WORK REQUIRED:
Every entry is to be written out word for word.

DATASET EXTRACT:
*** Begin section ***

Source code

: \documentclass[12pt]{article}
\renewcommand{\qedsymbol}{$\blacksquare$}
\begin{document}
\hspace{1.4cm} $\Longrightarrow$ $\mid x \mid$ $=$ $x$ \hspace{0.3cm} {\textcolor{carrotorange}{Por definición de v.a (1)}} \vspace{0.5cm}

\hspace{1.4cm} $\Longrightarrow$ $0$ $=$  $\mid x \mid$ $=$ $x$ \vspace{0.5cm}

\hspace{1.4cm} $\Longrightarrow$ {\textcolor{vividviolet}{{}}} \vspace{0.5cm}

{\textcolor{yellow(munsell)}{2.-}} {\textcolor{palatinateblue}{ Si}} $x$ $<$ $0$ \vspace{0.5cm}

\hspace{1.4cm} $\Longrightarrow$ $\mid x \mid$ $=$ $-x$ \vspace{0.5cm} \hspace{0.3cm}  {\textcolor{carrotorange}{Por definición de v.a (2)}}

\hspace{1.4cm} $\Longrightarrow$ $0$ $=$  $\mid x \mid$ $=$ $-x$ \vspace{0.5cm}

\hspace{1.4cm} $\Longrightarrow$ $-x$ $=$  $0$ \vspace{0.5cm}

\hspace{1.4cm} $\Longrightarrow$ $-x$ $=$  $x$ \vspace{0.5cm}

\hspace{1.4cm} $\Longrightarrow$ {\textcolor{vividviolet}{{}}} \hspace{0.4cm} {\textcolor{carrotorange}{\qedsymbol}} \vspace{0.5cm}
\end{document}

*** End section ***

EXERCISE RESPONSE:
Source code

: \documentclass[12pt]{article}
\renewcommand{\qedsymbol}{$\blacksquare$}
\begin{document}
\hspace{1.4cm} $\Longrightarrow$ $\mid x \mid$ $=$ $x$ \hspace{0.3cm} {\textcolor{carrotorange}{Por definición de v.a (1)}} \vspace{0.5cm}

\hspace{1.4cm} $\Longrightarrow$ $0$ $=$  $\mid x \mid$ $=$ $x$ \vspace{0.5cm}

\hspace{1.4cm} $\Longrightarrow$ {\textcolor{vividviolet}{{}}} \vspace{0.5cm}

{\textcolor{yellow(munsell)}{2.-}} {\textcolor{palatinateblue}{ Si}} $x$ $<$ $0$ \vspace{0.5cm}

\hspace{1.4cm} $\Longrightarrow$ $\mid x \mid$ $=$ $-x$ \vspace{0.5cm} \hspace{0.3cm}  {\textcolor{carrotorange}{Por definición de v.a (2)}}

\hspace{1.4cm} $\Longrightarrow$ $0$ $=$  $\mid x \mid$ $=$ $-x$ \vspace{0.5cm}

\hspace{1.4cm} $\Longrightarrow$ $-x$ $=$  $0$ \vspace{0.5cm}

\hspace{1.4cm} $\Longrightarrow$ $-x$ $=$  $x$ \vspace{0.5cm}

\hspace{1.4cm} $\Longrightarrow$ {\textcolor{vividviolet}{{}}} \hspace{0.4cm} {\textcolor{carrotorange}{\qedsymbol}} \vspace{0.5cm}
\end{document}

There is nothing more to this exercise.